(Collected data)

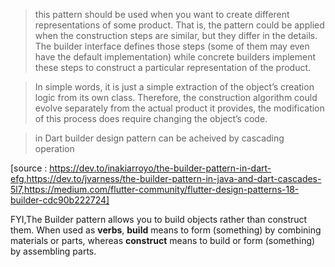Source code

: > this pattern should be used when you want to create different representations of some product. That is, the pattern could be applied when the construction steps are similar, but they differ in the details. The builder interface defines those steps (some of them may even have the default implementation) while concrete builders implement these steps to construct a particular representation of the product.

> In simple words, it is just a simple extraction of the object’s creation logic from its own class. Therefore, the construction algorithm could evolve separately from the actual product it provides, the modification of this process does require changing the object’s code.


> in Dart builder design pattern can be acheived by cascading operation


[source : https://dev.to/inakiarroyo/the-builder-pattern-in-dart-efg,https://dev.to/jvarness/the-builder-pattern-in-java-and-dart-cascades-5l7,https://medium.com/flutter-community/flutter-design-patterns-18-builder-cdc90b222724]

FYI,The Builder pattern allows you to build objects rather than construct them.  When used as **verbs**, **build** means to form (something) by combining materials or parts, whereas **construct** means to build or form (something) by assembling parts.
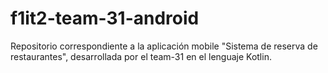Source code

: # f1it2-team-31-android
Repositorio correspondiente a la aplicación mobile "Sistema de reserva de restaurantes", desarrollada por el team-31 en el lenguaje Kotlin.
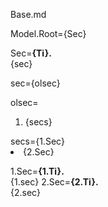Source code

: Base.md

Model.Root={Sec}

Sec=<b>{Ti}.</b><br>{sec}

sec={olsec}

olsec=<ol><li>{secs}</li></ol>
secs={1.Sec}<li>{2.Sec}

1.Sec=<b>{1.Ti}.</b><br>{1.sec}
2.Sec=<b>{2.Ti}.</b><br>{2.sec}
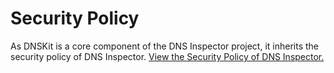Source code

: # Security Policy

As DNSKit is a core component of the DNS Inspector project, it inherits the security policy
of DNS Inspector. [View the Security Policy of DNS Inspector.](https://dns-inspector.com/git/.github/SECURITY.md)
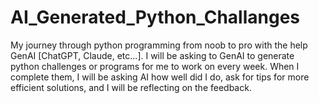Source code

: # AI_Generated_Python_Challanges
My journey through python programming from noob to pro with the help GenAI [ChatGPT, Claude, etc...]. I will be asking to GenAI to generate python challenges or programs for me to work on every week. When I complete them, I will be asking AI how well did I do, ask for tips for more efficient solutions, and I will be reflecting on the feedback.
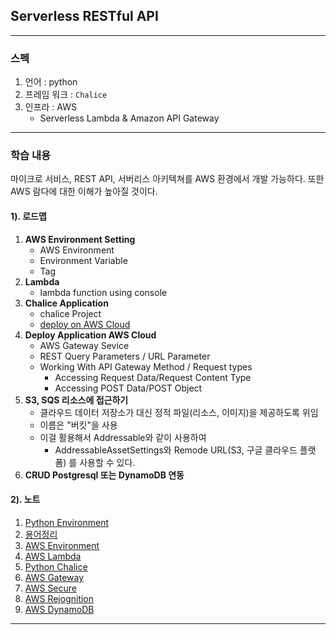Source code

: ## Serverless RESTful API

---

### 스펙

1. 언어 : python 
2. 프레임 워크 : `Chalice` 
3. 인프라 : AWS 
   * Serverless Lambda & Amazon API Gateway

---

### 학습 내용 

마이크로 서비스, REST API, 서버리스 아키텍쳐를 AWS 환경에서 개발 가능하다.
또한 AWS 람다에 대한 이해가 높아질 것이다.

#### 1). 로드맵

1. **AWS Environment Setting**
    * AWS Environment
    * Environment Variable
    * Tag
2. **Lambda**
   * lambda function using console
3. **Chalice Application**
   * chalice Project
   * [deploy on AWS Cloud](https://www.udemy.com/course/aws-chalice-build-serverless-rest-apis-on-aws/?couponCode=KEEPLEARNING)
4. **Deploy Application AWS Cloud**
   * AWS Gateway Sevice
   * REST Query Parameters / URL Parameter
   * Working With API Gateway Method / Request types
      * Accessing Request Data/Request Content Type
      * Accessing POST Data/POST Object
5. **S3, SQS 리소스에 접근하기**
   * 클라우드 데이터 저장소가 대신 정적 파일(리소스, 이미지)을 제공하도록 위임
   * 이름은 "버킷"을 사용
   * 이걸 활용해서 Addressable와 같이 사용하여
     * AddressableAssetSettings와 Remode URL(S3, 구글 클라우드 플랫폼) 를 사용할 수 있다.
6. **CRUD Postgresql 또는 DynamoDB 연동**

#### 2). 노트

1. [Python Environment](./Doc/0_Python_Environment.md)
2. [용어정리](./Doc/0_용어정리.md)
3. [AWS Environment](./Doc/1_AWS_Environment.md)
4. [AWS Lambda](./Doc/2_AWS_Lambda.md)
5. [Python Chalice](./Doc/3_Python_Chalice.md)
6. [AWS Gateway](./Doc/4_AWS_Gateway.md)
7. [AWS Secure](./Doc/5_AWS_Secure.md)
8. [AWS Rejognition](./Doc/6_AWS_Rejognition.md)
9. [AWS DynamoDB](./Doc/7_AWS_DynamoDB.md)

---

→ **Your assignment**: Each line above that has the word "Cloud" should be copied.

→ **Solution**:
   * [deploy on AWS Cloud](https://www.udemy.com/course/aws-chalice-build-serverless-rest-apis-on-aws/?couponCode=KEEPLEARNING)
4. **Deploy Application AWS Cloud**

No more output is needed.